---- Data listing

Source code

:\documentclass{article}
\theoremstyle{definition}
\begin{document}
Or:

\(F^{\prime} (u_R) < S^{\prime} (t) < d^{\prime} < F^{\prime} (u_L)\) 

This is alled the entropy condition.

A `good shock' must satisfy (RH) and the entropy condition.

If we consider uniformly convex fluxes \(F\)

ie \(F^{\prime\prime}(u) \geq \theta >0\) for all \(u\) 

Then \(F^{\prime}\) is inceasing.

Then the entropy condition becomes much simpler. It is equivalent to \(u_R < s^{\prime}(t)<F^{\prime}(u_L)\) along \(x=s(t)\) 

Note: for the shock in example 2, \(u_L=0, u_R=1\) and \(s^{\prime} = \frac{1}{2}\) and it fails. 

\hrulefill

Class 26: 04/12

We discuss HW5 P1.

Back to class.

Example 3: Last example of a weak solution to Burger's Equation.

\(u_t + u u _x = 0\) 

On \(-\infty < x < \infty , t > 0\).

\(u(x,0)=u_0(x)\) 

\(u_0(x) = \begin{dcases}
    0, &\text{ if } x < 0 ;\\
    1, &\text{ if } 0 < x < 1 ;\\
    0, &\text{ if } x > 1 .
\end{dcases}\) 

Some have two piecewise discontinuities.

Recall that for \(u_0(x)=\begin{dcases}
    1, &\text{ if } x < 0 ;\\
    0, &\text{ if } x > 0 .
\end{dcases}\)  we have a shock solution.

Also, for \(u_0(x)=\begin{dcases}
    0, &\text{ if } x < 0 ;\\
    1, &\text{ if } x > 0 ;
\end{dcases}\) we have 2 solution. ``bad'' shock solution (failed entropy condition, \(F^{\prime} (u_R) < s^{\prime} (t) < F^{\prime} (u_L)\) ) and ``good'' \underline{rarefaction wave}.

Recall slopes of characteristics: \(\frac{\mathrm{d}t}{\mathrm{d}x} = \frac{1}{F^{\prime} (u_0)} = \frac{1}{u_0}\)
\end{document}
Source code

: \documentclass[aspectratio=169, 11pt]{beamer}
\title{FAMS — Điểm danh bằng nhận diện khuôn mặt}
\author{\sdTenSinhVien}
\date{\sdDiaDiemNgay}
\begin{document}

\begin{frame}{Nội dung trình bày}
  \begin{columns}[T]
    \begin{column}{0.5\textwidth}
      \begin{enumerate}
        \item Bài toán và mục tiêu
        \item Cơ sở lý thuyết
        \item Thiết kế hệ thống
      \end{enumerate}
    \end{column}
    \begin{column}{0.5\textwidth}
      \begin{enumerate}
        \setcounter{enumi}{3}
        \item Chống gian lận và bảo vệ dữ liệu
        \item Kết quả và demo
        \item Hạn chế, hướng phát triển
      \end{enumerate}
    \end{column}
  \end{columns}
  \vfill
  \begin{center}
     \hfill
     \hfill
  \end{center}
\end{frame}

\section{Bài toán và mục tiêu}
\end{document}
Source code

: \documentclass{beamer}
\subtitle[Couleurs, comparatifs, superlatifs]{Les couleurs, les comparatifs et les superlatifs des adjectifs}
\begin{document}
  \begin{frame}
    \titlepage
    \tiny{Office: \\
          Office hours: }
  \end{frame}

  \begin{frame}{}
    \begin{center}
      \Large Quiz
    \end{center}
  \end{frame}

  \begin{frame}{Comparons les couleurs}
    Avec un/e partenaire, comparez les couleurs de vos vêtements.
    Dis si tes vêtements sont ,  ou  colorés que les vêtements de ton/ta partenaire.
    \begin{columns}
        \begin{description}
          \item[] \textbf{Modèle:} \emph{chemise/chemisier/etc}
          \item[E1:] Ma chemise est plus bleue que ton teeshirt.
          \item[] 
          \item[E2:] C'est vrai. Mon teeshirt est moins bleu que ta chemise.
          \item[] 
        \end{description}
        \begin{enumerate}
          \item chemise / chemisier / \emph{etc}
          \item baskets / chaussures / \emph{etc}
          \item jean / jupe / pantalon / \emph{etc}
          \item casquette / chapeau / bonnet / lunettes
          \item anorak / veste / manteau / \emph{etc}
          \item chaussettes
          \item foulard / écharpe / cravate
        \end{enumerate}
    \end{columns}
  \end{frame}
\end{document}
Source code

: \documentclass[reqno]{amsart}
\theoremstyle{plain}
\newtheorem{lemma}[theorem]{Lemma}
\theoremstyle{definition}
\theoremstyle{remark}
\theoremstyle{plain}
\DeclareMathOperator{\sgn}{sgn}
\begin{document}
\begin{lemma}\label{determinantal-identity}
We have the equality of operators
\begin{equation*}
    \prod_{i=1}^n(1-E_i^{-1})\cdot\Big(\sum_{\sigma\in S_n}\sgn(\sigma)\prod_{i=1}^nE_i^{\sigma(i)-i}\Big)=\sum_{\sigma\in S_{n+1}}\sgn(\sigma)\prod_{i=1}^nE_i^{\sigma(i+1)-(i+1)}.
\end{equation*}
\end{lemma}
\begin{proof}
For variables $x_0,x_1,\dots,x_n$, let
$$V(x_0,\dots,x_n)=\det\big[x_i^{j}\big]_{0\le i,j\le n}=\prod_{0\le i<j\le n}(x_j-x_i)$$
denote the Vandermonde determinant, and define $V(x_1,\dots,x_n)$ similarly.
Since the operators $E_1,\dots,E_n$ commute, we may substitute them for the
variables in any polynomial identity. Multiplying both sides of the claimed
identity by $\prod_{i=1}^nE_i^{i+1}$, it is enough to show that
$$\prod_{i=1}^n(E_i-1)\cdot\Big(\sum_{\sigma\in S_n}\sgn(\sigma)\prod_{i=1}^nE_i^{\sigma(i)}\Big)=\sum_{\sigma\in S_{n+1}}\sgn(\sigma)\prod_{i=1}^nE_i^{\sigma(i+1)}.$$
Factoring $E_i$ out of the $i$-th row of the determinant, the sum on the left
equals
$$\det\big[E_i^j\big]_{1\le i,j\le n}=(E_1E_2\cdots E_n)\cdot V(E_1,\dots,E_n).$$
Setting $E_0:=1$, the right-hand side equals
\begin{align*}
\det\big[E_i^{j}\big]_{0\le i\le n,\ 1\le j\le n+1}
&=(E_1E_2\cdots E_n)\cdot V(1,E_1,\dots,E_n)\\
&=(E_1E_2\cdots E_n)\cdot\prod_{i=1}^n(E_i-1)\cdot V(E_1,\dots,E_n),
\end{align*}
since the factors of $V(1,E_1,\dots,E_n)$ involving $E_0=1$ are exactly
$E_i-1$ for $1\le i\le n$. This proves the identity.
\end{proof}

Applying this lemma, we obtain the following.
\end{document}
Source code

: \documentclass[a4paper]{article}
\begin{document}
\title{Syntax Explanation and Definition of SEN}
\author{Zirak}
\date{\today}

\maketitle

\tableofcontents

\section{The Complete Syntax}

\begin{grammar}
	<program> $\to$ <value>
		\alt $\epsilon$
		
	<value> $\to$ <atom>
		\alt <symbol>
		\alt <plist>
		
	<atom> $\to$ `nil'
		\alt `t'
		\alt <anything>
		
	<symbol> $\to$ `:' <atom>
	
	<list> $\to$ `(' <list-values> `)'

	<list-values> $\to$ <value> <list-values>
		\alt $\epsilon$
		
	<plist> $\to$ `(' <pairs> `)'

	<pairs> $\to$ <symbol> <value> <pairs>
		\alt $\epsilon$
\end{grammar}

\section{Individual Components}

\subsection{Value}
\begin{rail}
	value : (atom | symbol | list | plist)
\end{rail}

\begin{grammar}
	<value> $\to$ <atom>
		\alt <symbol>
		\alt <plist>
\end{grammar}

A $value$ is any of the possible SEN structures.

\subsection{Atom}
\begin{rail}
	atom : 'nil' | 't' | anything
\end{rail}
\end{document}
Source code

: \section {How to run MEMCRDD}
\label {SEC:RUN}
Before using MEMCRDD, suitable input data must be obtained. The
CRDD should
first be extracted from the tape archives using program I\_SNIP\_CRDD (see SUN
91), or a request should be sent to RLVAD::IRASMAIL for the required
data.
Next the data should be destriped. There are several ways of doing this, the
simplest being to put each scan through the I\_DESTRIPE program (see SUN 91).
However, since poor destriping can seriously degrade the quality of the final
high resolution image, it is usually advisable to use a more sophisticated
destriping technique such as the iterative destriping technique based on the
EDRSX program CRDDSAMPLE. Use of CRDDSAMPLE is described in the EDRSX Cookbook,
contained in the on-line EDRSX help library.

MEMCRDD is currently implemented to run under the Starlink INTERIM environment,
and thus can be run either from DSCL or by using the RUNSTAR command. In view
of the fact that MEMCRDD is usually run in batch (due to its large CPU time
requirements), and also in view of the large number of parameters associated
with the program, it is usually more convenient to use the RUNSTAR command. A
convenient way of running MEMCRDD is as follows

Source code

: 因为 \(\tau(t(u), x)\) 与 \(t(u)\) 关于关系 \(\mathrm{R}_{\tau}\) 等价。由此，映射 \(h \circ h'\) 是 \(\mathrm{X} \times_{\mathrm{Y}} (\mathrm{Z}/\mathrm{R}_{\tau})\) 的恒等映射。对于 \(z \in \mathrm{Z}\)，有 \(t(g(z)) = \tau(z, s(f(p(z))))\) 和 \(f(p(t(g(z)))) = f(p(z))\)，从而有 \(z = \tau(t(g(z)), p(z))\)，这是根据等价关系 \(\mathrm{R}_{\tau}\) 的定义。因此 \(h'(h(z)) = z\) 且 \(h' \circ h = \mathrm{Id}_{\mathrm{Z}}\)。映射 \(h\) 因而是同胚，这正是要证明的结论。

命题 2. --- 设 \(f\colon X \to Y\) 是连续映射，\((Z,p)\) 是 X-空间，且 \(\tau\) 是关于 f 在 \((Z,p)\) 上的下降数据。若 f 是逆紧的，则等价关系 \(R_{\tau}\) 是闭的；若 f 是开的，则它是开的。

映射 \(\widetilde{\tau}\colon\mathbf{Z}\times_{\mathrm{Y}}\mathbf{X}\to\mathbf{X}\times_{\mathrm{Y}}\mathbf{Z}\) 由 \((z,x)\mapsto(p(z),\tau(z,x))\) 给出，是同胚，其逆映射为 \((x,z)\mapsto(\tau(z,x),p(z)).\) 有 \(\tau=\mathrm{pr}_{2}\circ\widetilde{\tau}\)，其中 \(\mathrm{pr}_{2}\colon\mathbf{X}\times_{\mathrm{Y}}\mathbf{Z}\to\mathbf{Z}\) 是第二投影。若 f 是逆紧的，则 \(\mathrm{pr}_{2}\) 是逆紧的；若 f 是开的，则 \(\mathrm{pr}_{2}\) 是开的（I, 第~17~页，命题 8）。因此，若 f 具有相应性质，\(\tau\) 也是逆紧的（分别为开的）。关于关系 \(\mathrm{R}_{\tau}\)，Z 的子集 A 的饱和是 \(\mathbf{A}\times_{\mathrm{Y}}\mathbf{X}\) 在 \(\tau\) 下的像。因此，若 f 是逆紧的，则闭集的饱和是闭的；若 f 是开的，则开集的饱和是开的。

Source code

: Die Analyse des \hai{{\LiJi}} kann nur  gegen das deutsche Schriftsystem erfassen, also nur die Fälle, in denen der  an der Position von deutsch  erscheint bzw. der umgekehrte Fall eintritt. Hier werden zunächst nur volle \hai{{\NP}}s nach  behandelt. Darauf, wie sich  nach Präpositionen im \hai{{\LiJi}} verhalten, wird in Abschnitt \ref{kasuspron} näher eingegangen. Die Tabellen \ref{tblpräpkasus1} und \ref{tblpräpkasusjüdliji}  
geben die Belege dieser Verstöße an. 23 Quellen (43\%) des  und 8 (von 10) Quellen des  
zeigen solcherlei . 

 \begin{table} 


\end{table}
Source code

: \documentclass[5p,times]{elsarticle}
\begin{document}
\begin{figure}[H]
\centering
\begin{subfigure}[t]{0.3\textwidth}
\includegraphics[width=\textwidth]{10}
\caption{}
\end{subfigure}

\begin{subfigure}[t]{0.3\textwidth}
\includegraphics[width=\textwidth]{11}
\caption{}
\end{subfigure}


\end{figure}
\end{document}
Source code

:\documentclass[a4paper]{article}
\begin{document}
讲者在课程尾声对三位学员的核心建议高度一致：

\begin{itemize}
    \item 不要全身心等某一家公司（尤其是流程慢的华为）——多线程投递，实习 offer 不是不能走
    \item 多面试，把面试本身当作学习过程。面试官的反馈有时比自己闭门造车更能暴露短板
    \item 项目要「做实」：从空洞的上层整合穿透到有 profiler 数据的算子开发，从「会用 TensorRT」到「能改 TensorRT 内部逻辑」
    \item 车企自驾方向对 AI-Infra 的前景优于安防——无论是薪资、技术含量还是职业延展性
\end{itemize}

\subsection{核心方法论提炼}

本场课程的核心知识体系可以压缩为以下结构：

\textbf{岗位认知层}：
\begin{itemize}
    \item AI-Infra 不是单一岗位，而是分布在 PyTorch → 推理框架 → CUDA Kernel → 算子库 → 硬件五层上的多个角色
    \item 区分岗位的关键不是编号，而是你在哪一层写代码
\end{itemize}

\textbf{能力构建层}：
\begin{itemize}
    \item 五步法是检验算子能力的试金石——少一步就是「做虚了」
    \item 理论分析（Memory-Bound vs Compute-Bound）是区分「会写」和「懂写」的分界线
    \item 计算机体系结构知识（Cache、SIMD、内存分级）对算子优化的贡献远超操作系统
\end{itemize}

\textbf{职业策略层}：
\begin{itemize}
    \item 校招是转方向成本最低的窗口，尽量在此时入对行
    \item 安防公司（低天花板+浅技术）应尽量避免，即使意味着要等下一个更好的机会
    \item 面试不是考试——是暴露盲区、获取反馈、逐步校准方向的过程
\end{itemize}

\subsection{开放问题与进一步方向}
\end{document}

--------

### Task objective:
Each line from the first line of the listing through the line containing "Then the entropy" must be set down exactly; no other line belongs in the answer.

### Result for this task:
Source code

:\documentclass{article}
\theoremstyle{definition}
\begin{document}
Or:

\(F^{\prime} (u_R) < S^{\prime} (t) < d^{\prime} < F^{\prime} (u_L)\) 

This is alled the entropy condition.

A `good shock' must satisfy (RH) and the entropy condition.

If we consider uniformly convex fluxes \(F\)

ie \(F^{\prime\prime}(u) \geq \theta >0\) for all \(u\) 

Then \(F^{\prime}\) is inceasing.

Then the entropy condition becomes much simpler. It is equivalent to \(u_R < s^{\prime}(t)<F^{\prime}(u_L)\) along \(x=s(t)\) 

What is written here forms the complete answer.